** Provided records follows **

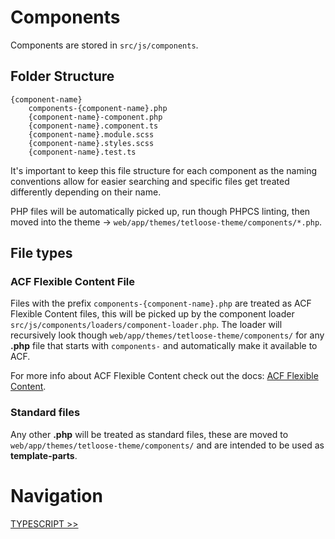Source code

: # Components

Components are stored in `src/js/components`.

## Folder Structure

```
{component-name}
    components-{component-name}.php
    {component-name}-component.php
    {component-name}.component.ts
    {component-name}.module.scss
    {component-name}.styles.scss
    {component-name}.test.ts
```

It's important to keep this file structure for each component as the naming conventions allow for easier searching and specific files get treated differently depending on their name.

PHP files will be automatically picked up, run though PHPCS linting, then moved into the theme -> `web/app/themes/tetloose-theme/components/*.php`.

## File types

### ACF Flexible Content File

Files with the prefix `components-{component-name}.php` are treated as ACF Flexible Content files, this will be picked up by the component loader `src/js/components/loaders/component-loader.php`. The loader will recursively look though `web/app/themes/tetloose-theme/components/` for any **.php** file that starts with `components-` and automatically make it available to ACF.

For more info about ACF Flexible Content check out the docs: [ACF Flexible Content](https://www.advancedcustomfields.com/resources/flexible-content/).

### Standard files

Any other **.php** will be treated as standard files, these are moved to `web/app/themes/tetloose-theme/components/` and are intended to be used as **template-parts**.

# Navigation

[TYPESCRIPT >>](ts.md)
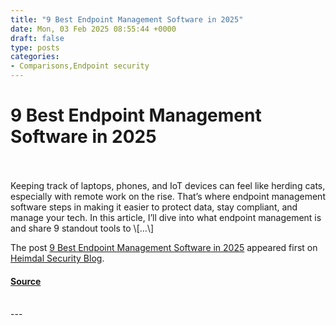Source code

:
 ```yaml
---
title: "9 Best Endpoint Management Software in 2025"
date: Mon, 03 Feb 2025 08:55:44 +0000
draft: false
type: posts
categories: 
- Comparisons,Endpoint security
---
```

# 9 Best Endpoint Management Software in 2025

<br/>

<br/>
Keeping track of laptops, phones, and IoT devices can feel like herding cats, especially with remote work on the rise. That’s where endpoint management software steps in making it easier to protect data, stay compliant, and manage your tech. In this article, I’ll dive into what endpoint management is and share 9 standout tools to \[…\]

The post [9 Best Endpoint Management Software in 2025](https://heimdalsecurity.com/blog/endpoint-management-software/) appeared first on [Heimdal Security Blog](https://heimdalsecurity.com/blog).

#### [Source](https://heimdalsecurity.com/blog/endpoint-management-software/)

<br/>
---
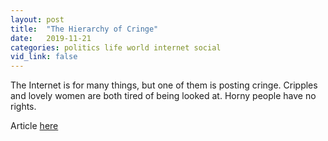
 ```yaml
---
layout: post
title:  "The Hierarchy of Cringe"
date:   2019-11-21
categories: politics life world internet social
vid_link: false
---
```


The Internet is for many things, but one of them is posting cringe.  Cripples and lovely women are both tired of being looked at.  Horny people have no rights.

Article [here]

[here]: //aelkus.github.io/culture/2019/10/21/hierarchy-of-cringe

** End of Provided records **

- Task requirements
From the first line of the entries above down to the line holding "### Standard files", quote each line exactly and nothing else, skipping pictures.

- Written solution
Source code

: # Components

Components are stored in `src/js/components`.

## Folder Structure

```
{component-name}
    components-{component-name}.php
    {component-name}-component.php
    {component-name}.component.ts
    {component-name}.module.scss
    {component-name}.styles.scss
    {component-name}.test.ts
```

It's important to keep this file structure for each component as the naming conventions allow for easier searching and specific files get treated differently depending on their name.

PHP files will be automatically picked up, run though PHPCS linting, then moved into the theme -> `web/app/themes/tetloose-theme/components/*.php`.

## File types

### ACF Flexible Content File

Files with the prefix `components-{component-name}.php` are treated as ACF Flexible Content files, this will be picked up by the component loader `src/js/components/loaders/component-loader.php`. The loader will recursively look though `web/app/themes/tetloose-theme/components/` for any **.php** file that starts with `components-` and automatically make it available to ACF.

For more info about ACF Flexible Content check out the docs: [ACF Flexible Content](https://www.advancedcustomfields.com/resources/flexible-content/).

### Standard files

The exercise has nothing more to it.